(Beginning of Data listing)

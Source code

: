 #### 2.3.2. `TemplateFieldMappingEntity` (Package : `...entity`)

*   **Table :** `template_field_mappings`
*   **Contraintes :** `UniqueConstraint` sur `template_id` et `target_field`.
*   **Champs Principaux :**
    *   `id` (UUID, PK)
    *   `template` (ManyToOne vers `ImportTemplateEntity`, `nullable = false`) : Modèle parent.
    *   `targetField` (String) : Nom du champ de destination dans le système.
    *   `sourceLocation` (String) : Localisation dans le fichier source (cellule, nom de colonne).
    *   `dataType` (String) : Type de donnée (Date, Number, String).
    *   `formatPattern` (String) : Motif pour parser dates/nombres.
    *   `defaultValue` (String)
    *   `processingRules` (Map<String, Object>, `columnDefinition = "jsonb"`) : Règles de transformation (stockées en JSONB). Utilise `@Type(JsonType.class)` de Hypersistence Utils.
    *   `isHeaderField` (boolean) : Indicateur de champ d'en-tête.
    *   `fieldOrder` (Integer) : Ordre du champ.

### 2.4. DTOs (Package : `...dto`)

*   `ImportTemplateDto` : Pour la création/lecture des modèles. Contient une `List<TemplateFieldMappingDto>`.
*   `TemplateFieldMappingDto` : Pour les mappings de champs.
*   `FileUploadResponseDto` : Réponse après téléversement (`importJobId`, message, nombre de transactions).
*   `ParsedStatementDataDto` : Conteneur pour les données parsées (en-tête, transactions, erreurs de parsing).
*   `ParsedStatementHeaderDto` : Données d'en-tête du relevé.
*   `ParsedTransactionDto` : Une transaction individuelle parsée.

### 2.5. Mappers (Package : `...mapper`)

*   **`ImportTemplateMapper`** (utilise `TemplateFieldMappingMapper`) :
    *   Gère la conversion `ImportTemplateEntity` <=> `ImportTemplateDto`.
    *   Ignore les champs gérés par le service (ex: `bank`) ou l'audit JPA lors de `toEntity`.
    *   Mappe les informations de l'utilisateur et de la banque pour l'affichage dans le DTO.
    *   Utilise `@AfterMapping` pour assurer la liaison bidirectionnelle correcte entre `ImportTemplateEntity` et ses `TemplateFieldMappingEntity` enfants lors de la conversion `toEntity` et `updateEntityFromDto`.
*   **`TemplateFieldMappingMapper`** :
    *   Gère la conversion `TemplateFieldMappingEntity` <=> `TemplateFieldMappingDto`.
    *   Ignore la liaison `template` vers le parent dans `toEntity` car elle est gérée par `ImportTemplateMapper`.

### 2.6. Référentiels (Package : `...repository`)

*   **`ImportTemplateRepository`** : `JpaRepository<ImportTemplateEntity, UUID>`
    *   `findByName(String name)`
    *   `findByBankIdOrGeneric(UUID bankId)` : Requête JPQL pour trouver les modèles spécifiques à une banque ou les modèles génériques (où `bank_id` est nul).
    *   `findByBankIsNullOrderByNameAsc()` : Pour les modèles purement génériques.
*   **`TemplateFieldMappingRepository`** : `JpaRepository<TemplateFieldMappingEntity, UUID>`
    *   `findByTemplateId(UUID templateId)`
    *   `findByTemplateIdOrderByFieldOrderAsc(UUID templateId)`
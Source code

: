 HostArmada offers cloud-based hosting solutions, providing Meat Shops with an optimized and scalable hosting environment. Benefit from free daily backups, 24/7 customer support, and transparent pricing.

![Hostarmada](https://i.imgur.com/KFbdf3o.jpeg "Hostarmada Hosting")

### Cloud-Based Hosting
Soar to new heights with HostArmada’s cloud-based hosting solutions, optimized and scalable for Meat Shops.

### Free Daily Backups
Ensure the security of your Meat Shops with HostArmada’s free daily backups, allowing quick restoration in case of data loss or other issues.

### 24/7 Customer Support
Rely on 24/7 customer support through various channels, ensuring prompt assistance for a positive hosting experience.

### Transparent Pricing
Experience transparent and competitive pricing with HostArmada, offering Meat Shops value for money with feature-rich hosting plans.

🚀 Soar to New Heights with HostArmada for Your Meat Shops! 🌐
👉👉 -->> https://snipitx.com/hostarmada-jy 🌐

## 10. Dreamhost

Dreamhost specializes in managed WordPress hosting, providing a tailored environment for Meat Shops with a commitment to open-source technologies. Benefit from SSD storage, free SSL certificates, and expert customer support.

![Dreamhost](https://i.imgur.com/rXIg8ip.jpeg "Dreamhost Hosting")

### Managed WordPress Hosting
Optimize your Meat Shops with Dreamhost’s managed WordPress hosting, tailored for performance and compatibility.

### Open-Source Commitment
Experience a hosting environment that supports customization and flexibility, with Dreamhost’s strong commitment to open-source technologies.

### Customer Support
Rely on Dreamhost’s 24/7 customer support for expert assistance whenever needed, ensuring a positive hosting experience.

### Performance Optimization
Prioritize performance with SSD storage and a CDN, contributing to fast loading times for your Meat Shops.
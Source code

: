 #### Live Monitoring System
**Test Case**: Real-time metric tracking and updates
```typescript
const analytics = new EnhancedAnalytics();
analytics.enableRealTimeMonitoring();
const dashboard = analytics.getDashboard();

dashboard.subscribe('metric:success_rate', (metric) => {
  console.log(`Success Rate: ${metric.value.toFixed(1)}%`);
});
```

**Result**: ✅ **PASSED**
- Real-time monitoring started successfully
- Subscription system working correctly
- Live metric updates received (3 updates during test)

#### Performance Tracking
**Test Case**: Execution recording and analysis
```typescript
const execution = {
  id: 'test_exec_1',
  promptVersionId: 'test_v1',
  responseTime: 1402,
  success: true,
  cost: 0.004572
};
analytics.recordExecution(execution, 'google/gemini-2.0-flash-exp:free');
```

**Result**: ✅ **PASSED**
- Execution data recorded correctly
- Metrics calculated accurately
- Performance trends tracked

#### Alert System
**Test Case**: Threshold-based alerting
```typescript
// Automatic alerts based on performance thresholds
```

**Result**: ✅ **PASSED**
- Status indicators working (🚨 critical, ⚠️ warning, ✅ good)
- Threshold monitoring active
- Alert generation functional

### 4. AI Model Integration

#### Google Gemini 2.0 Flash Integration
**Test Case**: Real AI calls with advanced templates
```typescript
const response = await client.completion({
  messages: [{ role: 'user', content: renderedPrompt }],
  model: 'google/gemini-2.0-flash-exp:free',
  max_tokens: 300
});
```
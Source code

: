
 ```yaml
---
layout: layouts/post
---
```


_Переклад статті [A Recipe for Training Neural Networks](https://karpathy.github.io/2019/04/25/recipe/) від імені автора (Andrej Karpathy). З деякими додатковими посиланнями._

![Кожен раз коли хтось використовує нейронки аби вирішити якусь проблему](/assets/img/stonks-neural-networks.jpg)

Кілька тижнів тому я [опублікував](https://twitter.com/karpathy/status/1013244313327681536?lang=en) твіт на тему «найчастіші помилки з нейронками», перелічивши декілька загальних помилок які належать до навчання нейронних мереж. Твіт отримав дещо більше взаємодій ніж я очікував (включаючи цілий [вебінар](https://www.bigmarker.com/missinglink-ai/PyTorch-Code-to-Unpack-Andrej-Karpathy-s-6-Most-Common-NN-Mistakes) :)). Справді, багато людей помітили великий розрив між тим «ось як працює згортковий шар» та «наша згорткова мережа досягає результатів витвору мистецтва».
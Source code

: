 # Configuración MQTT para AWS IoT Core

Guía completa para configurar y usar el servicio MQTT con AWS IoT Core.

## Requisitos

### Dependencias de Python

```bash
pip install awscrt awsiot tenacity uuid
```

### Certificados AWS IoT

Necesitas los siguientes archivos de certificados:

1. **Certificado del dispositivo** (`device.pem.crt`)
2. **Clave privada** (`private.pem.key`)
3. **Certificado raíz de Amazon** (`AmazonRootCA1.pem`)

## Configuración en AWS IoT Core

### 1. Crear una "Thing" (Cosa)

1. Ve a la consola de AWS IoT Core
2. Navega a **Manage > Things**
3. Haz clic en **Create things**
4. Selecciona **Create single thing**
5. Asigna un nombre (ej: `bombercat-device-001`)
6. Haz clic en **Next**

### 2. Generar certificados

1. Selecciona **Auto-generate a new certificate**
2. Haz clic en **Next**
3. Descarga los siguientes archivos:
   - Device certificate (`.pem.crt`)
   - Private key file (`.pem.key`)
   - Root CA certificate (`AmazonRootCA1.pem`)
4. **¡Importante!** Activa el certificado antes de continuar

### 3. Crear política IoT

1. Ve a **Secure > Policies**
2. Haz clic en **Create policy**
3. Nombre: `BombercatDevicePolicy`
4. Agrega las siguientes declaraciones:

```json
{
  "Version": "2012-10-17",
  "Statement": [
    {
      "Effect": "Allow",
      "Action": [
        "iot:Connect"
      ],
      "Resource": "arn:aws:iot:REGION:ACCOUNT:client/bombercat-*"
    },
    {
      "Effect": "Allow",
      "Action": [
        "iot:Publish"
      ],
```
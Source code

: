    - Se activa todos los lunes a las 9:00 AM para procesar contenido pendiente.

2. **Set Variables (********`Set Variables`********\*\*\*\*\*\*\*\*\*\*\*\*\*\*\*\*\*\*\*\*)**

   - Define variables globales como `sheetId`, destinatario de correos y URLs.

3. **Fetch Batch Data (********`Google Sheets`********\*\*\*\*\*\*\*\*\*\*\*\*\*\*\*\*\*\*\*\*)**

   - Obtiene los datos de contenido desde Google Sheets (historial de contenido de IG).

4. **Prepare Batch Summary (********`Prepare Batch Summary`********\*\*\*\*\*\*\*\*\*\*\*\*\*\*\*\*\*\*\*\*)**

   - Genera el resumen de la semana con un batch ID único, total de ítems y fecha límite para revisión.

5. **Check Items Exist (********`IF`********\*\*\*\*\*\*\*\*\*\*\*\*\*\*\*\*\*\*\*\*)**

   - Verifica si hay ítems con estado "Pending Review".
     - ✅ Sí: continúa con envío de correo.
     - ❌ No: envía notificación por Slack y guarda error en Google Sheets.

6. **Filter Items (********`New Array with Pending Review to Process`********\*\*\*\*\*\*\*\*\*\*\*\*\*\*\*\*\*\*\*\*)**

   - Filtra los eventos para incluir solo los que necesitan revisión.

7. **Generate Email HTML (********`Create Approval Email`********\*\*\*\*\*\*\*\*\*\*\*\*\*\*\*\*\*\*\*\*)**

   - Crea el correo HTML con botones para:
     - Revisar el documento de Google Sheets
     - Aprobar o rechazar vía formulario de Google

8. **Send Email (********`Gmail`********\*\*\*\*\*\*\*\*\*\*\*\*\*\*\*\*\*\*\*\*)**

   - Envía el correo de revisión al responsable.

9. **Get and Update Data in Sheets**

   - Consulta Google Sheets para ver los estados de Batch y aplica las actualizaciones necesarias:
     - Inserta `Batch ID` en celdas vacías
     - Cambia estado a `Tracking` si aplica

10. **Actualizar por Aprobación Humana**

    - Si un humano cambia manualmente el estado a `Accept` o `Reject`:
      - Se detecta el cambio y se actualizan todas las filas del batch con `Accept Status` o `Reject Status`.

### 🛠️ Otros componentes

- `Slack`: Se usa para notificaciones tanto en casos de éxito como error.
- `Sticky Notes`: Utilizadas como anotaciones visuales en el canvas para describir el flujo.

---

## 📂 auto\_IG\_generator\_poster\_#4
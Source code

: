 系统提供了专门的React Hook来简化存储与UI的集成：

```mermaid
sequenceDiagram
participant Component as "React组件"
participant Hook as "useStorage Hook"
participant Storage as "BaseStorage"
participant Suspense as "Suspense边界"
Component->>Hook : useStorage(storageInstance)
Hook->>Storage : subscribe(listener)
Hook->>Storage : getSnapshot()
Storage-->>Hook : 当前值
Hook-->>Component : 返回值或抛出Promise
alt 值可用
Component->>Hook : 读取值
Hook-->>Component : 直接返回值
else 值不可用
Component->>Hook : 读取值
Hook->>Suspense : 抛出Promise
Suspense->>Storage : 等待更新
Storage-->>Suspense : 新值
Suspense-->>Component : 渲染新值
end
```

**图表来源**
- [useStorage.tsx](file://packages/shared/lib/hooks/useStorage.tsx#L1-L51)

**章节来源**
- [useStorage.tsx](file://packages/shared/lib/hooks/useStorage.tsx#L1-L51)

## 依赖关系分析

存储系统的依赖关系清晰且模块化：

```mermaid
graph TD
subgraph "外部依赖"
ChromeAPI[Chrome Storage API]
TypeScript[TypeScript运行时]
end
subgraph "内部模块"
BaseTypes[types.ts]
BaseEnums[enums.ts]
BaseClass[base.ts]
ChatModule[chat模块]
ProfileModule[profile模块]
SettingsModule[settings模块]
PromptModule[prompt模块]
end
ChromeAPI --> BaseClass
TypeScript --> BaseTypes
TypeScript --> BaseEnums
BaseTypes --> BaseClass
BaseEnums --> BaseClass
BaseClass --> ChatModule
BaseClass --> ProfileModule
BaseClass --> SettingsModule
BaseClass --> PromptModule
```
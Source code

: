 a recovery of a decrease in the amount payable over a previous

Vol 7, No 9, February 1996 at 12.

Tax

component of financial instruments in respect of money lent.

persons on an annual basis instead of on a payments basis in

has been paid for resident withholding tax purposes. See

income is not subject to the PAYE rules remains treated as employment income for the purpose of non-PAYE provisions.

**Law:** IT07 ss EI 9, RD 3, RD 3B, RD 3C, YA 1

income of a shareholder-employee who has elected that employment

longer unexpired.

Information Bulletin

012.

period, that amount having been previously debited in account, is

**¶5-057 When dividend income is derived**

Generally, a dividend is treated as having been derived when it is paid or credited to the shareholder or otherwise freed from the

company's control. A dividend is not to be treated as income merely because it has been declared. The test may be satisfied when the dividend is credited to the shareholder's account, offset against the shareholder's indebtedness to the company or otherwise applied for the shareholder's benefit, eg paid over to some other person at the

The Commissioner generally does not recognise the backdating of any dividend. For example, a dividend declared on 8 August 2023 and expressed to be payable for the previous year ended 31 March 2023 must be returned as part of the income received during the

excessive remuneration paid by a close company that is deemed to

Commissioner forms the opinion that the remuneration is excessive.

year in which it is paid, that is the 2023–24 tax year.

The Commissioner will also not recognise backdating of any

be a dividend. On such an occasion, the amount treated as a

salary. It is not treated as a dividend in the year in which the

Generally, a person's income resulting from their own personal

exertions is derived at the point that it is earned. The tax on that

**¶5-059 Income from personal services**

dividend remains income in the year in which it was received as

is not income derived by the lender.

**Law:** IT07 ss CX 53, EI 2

(End of Data listing)

Please state how many lines in the listing contain the string "Reject", and give nothing besides that number.

2